The Trouble with Civilization

Sierra Bellows
UVA Magazine

Phillip Trella studies bones from the ruins of the ancient cities of Upper Mesopotamia. After several millennia, the cities have been reduced to mounds, the detritus of human habitation piling up year after year so that the sites are elevated above the plains. A specialist in zooarchaeology, Trella can recognize a goat tibia with a glance. Turning a bone over in his hands, he can identify the species, age at death, sometimes sex, whether it was domesticated and how it may have been butchered and cooked.

“There is a sense of awe that people feel about ancient people that lived in complex societies,” says Trella (Grad ’00, ’10). “I think we can more easily relate to people living in early cities with buildings and monuments, with government and class hierarchies, than we can to hunter-gatherers. I think the reason for this is that we believe in a socio-evolutionary narrative that suggests that we share certain commonalities with other ‘civilized’ societies.”


One feature that is common to most civilizations is that they go through cycles of growth and disintegration. Why do they fall apart? History documents the rise and fall of vast empires—Rome, Greece, the Maya, Persia and, yes, Mesopotamia. While examining the evidence left by ancient cities, Trella and other archaeologists develop theories about the nature of complex societies that inform our present civilization—the 
largest and most complex in history.

Agricultural practices, societal hierarchies, use and abuse of resources—all come under their scrutiny.

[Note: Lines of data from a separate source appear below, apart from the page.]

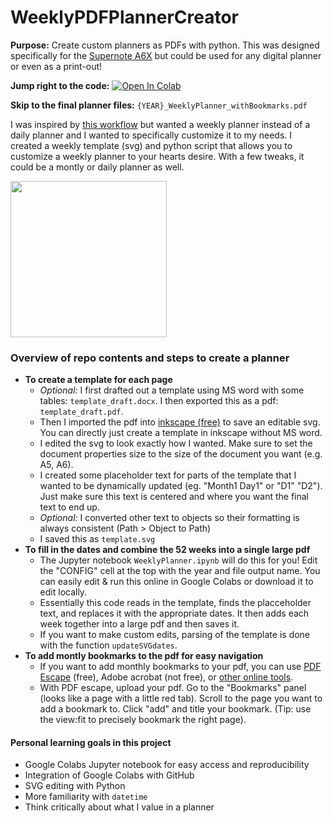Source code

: # WeeklyPDFPlannerCreator
**Purpose:** Create custom planners as PDFs with python. This was designed specifically for the [Supernote A6X](https://supernote.com/) but could be used for any digital planner or even as a print-out! 

**Jump right to the code:**
[![Open In Colab](https://colab.research.google.com/assets/colab-badge.svg)](https://colab.research.google.com/github/emcarthur/WeeklyPDFPlannerCreator/blob/main/WeeklyPlanner.ipynb)

**Skip to the final planner files:** `{YEAR}_WeeklyPlanner_withBookmarks.pdf`

I was inspired by [this workflow](https://www.youtube.com/watch?v=NN6KQI4Nslk) but wanted a weekly planner instead of a daily planner and I wanted to specifically customize it to my needs. I created a weekly template (svg) and python script that allows you to customize a weekly planner to your hearts desire. With a few tweaks, it could be a montly or daily planner as well.

<img src="https://raw.githubusercontent.com/emcarthur/WeeklyPDFPlannerCreator/main/examplePhoto.jpg" width="250" >

### Overview of repo contents and steps to create a planner
* **To create a template for each page**
    *   *Optional:* I first drafted out a template using MS word with some tables: `template_draft.docx`. I then exported this as a pdf: `template_draft.pdf`. 
    *   Then I imported the pdf into [inkscape (free)](https://inkscape.org/) to save an editable svg. You can directly just create a template in inkscape without MS word.
    *   I edited the svg to look exactly how I wanted. Make sure to set the document properties size to the size of the document you want (e.g. A5, A6).
    *   I created some placeholder text for parts of the template that I wanted to be dynamically updated (eg. "Month1 Day1" or "D1" "D2"). Just make sure this text is centered and where you want the final text to end up.
    *   *Optional:* I converted other text to objects so their formatting is always consistent (Path > Object to Path)
    *   I saved this as `template.svg`
*   **To fill in the dates and combine the 52 weeks into a single large pdf**
    *   The Jupyter notebook `WeeklyPlanner.ipynb` will do this for you! Edit the "CONFIG" cell at the top with the year and file output name. You can easily edit & run this online in Google Colabs or download it to edit locally.
    *   Essentially this code reads in the template, finds the placceholder text, and replaces it with the appropriate dates. It then adds each week together into a large pdf and then saves it. 
    *   If you want to make custom edits, parsing of the template is done with the function `updateSVGdates`.
*   **To add montly bookmarks to the pdf for easy navigation**
    *   If you want to add monthly bookmarks to your pdf, you can use [PDF Escape](https://www.pdfescape.com/) (free), Adobe acrobat (not free), or [other online tools](https://www.ilovefreesoftware.com/21/featured/online-add-bookmarks-to-pdf-free-websites.html).
    *   With PDF escape, upload your pdf. Go to the "Bookmarks" panel (looks like a page with a little red tab). Scroll to the page you want to add a bookmark to. Click "add" and title your bookmark. (Tip: use the view:fit to precisely bookmark the right page).

#### Personal learning goals in this project

*  Google Colabs Jupyter notebook for easy access and reproducibility
*  Integration of Google Colabs with GitHub
*  SVG editing with Python
*  More familiarity with `datetime`
*  Think critically about what I value in a planner

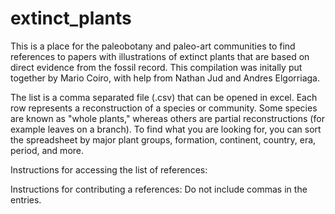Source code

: # extinct_plants
This is a place for the paleobotany and paleo-art communities to find references to papers with illustrations of extinct plants that are based on direct evidence from the fossil record. This compilation was initally put together by Mario Coiro, with help from Nathan Jud and Andres Elgorriaga.

The list is a comma separated file (.csv) that can be opened in excel.
Each row represents a reconstruction of a species or community. 
Some species are known as "whole plants," whereas others are partial reconstructions (for example leaves on a branch).
To find what you are looking for, you can sort the spreadsheet by major plant groups, formation, continent, country, era, period, and more.

Instructions for accessing the list of references:

Instructions for contributing a references:
Do not include commas in the entries.
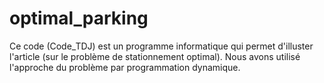 # optimal_parking

Ce code (Code_TDJ) est un programme informatique qui permet d'illuster l'article (sur le problème de stationnement optimal).
Nous avons utilisé l'approche du problème par programmation dynamique.
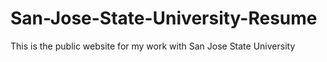 # San-Jose-State-University-Resume
This is the public website for my work with San Jose State University
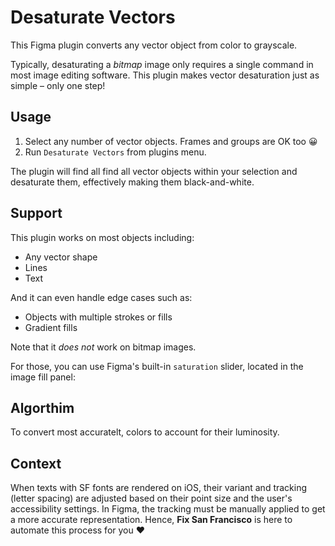 # Desaturate Vectors

This Figma plugin converts any vector object from color to grayscale.

Typically, desaturating a _bitmap_ image only requires a single command in most image editing software. This plugin makes vector desaturation just as simple – only one step!

## Usage

1. Select any number of vector objects.
Frames and groups are OK too 😀
2. Run `Desaturate Vectors` from plugins menu.

The plugin will find all find all vector objects within your selection and desaturate them, effectively making them black-and-white.

## Support
This plugin works on most objects including:
+ Any vector shape
+ Lines
+ Text

And it can even handle edge cases such as:
+ Objects with multiple strokes or fills
+ Gradient fills

Note that it _does not_ work on bitmap images.

For those, you can use Figma's built-in `saturation` slider, located in the image fill panel:

## Algorthim
To convert most accuratelt, colors to account for their luminosity.

## Context

When texts with SF fonts are rendered on iOS, their variant and tracking (letter spacing) are adjusted based on their point size and the user's accessibility settings. In Figma, the tracking must be manually applied to get a more accurate representation. Hence, **Fix San Francisco** is here to automate this process for you ♥
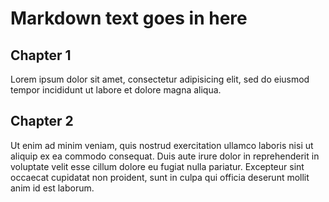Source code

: # Markdown text goes in here

## Chapter 1

Lorem ipsum dolor sit amet, consectetur adipisicing elit, sed do eiusmod tempor incididunt ut labore
et dolore magna aliqua.

## Chapter 2

Ut enim ad minim veniam, quis nostrud exercitation ullamco laboris nisi ut
aliquip ex ea commodo consequat. Duis aute irure dolor in reprehenderit in voluptate velit esse
cillum dolore eu fugiat nulla pariatur. Excepteur sint occaecat cupidatat non proident, sunt in
culpa qui officia deserunt mollit anim id est laborum.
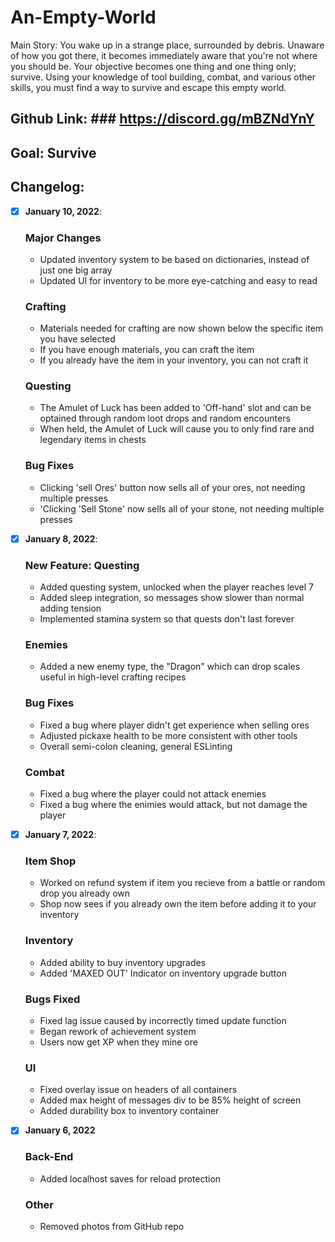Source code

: # An-Empty-World

Main Story:
You wake up in a strange place, surrounded by debris. Unaware of how you got there, it becomes immediately aware that you're not where you should be. Your objective becomes one thing and one thing only; survive. Using your knowledge of tool building, combat, and various other skills, you must find a way to survive and escape this empty world.

## Github Link: ### https://discord.gg/mBZNdYnY

## Goal: Survive ##
## Changelog:
 - [X] **January 10, 2022**:
   
   ### Major Changes ###
    - Updated inventory system to be based on dictionaries, instead of just one big array
    - Updated UI for inventory to be more eye-catching and easy to read

   ### Crafting ###
   - Materials needed for crafting are now shown below the specific item you have selected
   - If you have enough materials, you can craft the item
   - If you already have the item in your inventory, you can not craft it

   ### Questing ###
   - The Amulet of Luck has been added to 'Off-hand' slot and can be optained through random loot drops and random encounters
   - When held, the Amulet of Luck will cause you to only find rare and legendary items in chests

   ### Bug Fixes ###
   - Clicking 'sell Ores' button now sells all of your ores, not needing multiple presses
   - 'Clicking 'Sell Stone' now sells all of your stone, not needing multiple presses

 - [X] **January 8, 2022**:

    ### New Feature: Questing ###
    - Added questing system, unlocked when the player reaches level 7
    - Added sleep integration, so messages show slower than normal adding tension
    - Implemented stamina system so that quests don't last forever
    
    ### Enemies ###
    - Added a new enemy type, the "Dragon" which can drop scales useful in high-level crafting recipes
    
    ### Bug Fixes ###
    - Fixed a bug where player didn't get experience when selling ores
    - Adjusted pickaxe health to be more consistent with other tools
    - Overall semi-colon cleaning, general ESLinting

    ### Combat ###
    - Fixed a bug where the player could not attack enemies
    - Fixed a bug where the enimies would attack, but not damage the player


 - [X] **January 7, 2022**: 

    ### Item Shop ###
    - Worked on refund system if item you recieve from a battle or random drop you already own
    - Shop now sees if you already own the item before adding it to your inventory

    ### Inventory ###
    - Added ability to buy inventory upgrades
    - Added 'MAXED OUT' Indicator on inventory upgrade button

    ### Bugs Fixed ###
    - Fixed lag issue caused by incorrectly timed update function
    - Began rework of achievement system
    - Users now get XP when they mine ore

    ### UI ###
    - Fixed overlay issue on headers of all containers
    - Added max height of messages div to be 85% height of screen
    - Added durability box to inventory container

- [X] **January 6, 2022**

    ### Back-End ###
    - Added localhost saves for reload protection

    ### Other ###
    - Removed photos from GitHub repo


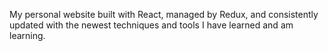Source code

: My personal website built with React, managed by Redux, and consistently updated with the newest techniques and tools I have learned and am learning.
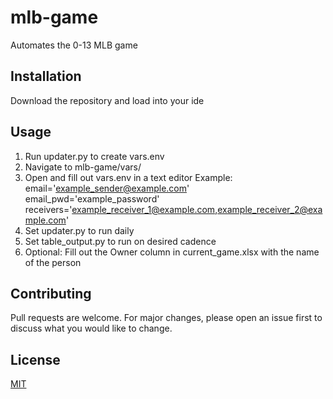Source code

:# mlb-game

Automates the 0-13 MLB game

## Installation

Download the repository and load into your ide

## Usage

1. Run updater.py to create vars.env
2. Navigate to mlb-game/vars/
3. Open and fill out vars.env in a text editor
   Example:
           email='example_sender@example.com'
           email_pwd='example_password'
           receivers='example_receiver_1@example.com,example_receiver_2@example.com'
4. Set updater.py to run daily
5. Set table_output.py to run on desired cadence
6. Optional: Fill out the Owner column in current_game.xlsx with the name of the person


## Contributing

Pull requests are welcome. For major changes, please open an issue first
to discuss what you would like to change.

## License

[MIT](https://choosealicense.com/licenses/mit/)
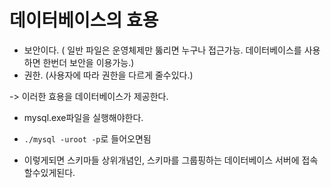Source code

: # 데이터베이스의 효용

- 보안이다. ( 일반 파일은 운영체제만 뚫리면 누구나 접근가능. 데이터베이스를 사용하면 한번더 보안을 이용가능.)
- 권한. (사용자에 따라 권한을 다르게 줄수있다.)

-> 이러한 효용을 데이터베이스가 제공한다.

- mysql.exe파일을 실행해야한다.
- `./mysql -uroot -p`로 들어오면됨

- 이렇게되면 스키마들 상위개념인, 스키마를 그룹핑하는 데이터베이스 서버에 접속할수있게된다.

“As a group, you’ll find that anthropologists are very wary of the things being done now that cause environmental degradation,” says Patricia Wattenmaker, an associate professor of anthropology at U.Va. whose research focuses on the archaeology of complex societies, particularly those in the ancient Near East. “That is because we’ve seen how local environmental degradation affected societies of the past. To see environmental degradation on a global level is upsetting, because for us, unlike the ancient people who left their cities to become nomads, there is nowhere else to go.”